Data items:
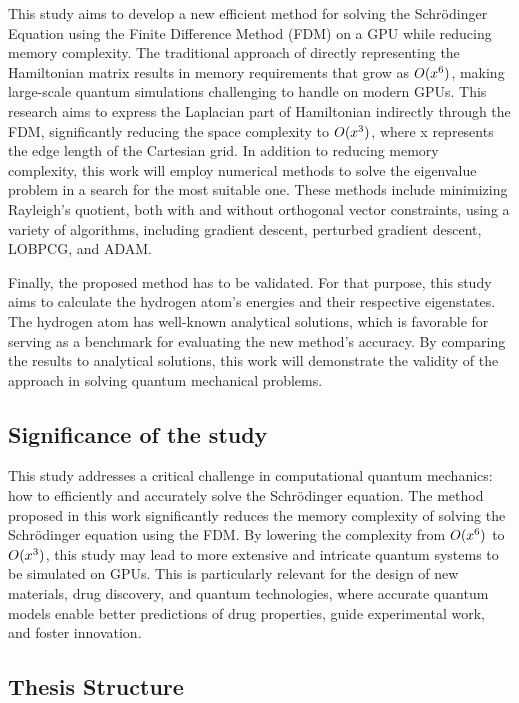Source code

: This study aims to develop a new efficient method for solving the Schrödinger Equation using the Finite Difference Method (FDM) on a GPU while reducing memory complexity. The traditional approach of directly representing the Hamiltonian matrix results in memory requirements that grow as $O(x\textsuperscript{6})$, making large-scale quantum simulations challenging to handle on modern GPUs. This research aims to express the Laplacian part of Hamiltonian indirectly through the FDM, significantly reducing the space complexity to $O(x\textsuperscript{3})$, where x represents the edge length of the Cartesian grid.
In addition to reducing memory complexity, this work will employ numerical methods to solve the eigenvalue problem in a search for the most suitable one. These methods include minimizing Rayleigh's quotient, both with and without orthogonal vector constraints, using a variety of algorithms, including gradient descent, perturbed gradient descent, LOBPCG, and ADAM.

Finally, the proposed method has to be validated. For that purpose, this study aims to calculate the hydrogen atom's energies and their respective eigenstates. The hydrogen atom has well-known analytical solutions, which is favorable for serving as a benchmark for evaluating the new method's accuracy. By comparing the results to analytical solutions, this work will demonstrate the validity of the approach in solving quantum mechanical problems.

\subsection{Significance of the study}

This study addresses a critical challenge in computational quantum mechanics: how to efficiently and accurately solve the Schrödinger equation. The method proposed in this work significantly reduces the memory complexity of solving the Schrödinger equation using the FDM. By lowering the complexity from $O(x\textsuperscript{6})$ to $O(x\textsuperscript{3})$, this study may lead to more extensive and intricate quantum systems to be simulated on GPUs. This is particularly relevant for the design of new materials, drug discovery, and quantum technologies, where accurate quantum models enable better predictions of drug properties, guide experimental work, and foster innovation.

\subsection{Thesis Structure}

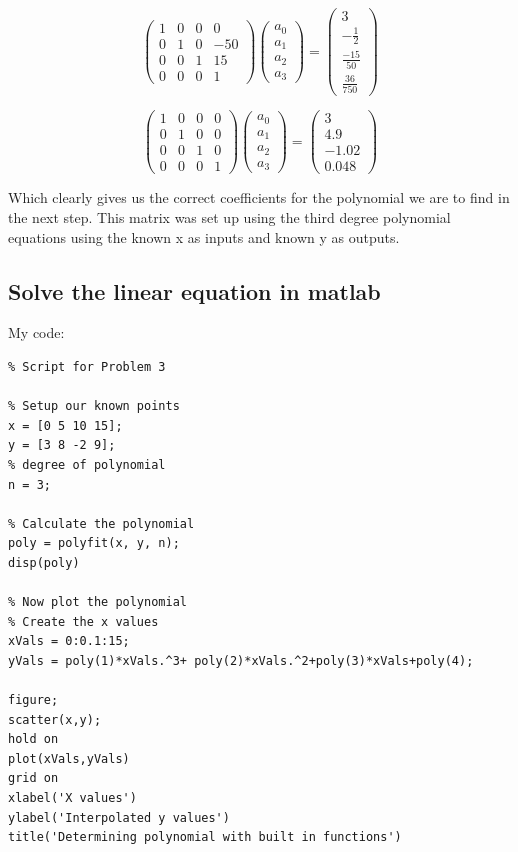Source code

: \documentclass[]{article}
\begin{document}
\[
\left(\begin{array}{cccc} 
1&0&0&0\\
0&1&0&-50\\
0&0&1&15\\
0&0&0&1
\end{array}\right)
\left(\begin{array}{c} 
a_0 \\
a_1 \\
a_2 \\
a_3
\end{array}\right) =
\left(\begin{array}{c}
3 \\
-\frac12 \\
\frac{-15}{50} \\
\frac{36}{750}
\end{array}\right)
\]

\[
\left(\begin{array}{cccc} 
1&0&0&0\\
0&1&0&0\\
0&0&1&0\\
0&0&0&1
\end{array}\right)
\left(\begin{array}{c} 
a_0 \\
a_1 \\
a_2 \\
a_3
\end{array}\right) =
\left(\begin{array}{c}
3 \\
4.9 \\
-1.02 \\
0.048
\end{array}\right)
\]

Which clearly gives us the correct coefficients for the polynomial we
are to find in the next step. This matrix was set up using the third
degree polynomial equations using the known x as inputs and known y as
outputs.

\subsection{Solve the linear equation in
matlab}\label{solve-the-linear-equation-in-matlab}

My code:

\begin{verbatim}
% Script for Problem 3

% Setup our known points
x = [0 5 10 15];
y = [3 8 -2 9];
% degree of polynomial
n = 3;

% Calculate the polynomial
poly = polyfit(x, y, n);
disp(poly)

% Now plot the polynomial
% Create the x values
xVals = 0:0.1:15;
yVals = poly(1)*xVals.^3+ poly(2)*xVals.^2+poly(3)*xVals+poly(4);

figure;
scatter(x,y);
hold on
plot(xVals,yVals)
grid on
xlabel('X values')
ylabel('Interpolated y values')
title('Determining polynomial with built in functions')
\end{verbatim}
\end{document}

Requirement :: Omit the pictures; restate every entry word for word.

Result for this task ::
Source code

: This study aims to develop a new efficient method for solving the Schrödinger Equation using the Finite Difference Method (FDM) on a GPU while reducing memory complexity. The traditional approach of directly representing the Hamiltonian matrix results in memory requirements that grow as $O(x\textsuperscript{6})$, making large-scale quantum simulations challenging to handle on modern GPUs. This research aims to express the Laplacian part of Hamiltonian indirectly through the FDM, significantly reducing the space complexity to $O(x\textsuperscript{3})$, where x represents the edge length of the Cartesian grid.
In addition to reducing memory complexity, this work will employ numerical methods to solve the eigenvalue problem in a search for the most suitable one. These methods include minimizing Rayleigh's quotient, both with and without orthogonal vector constraints, using a variety of algorithms, including gradient descent, perturbed gradient descent, LOBPCG, and ADAM.

Finally, the proposed method has to be validated. For that purpose, this study aims to calculate the hydrogen atom's energies and their respective eigenstates. The hydrogen atom has well-known analytical solutions, which is favorable for serving as a benchmark for evaluating the new method's accuracy. By comparing the results to analytical solutions, this work will demonstrate the validity of the approach in solving quantum mechanical problems.

\subsection{Significance of the study}

This study addresses a critical challenge in computational quantum mechanics: how to efficiently and accurately solve the Schrödinger equation. The method proposed in this work significantly reduces the memory complexity of solving the Schrödinger equation using the FDM. By lowering the complexity from $O(x\textsuperscript{6})$ to $O(x\textsuperscript{3})$, this study may lead to more extensive and intricate quantum systems to be simulated on GPUs. This is particularly relevant for the design of new materials, drug discovery, and quantum technologies, where accurate quantum models enable better predictions of drug properties, guide experimental work, and foster innovation.

\subsection{Thesis Structure}

Source code

: \documentclass[]{article}
\begin{document}
\[
\left(\begin{array}{cccc} 
1&0&0&0\\
0&1&0&-50\\
0&0&1&15\\
0&0&0&1
\end{array}\right)
\left(\begin{array}{c} 
a_0 \\
a_1 \\
a_2 \\
a_3
\end{array}\right) =
\left(\begin{array}{c}
3 \\
-\frac12 \\
\frac{-15}{50} \\
\frac{36}{750}
\end{array}\right)
\]

\[
\left(\begin{array}{cccc} 
1&0&0&0\\
0&1&0&0\\
0&0&1&0\\
0&0&0&1
\end{array}\right)
\left(\begin{array}{c} 
a_0 \\
a_1 \\
a_2 \\
a_3
\end{array}\right) =
\left(\begin{array}{c}
3 \\
4.9 \\
-1.02 \\
0.048
\end{array}\right)
\]

Which clearly gives us the correct coefficients for the polynomial we
are to find in the next step. This matrix was set up using the third
degree polynomial equations using the known x as inputs and known y as
outputs.

\subsection{Solve the linear equation in
matlab}\label{solve-the-linear-equation-in-matlab}

My code:

\begin{verbatim}
% Script for Problem 3

% Setup our known points
x = [0 5 10 15];
y = [3 8 -2 9];
% degree of polynomial
n = 3;

% Calculate the polynomial
poly = polyfit(x, y, n);
disp(poly)

% Now plot the polynomial
% Create the x values
xVals = 0:0.1:15;
yVals = poly(1)*xVals.^3+ poly(2)*xVals.^2+poly(3)*xVals+poly(4);

figure;
scatter(x,y);
hold on
plot(xVals,yVals)
grid on
xlabel('X values')
ylabel('Interpolated y values')
title('Determining polynomial with built in functions')
\end{verbatim}
\end{document}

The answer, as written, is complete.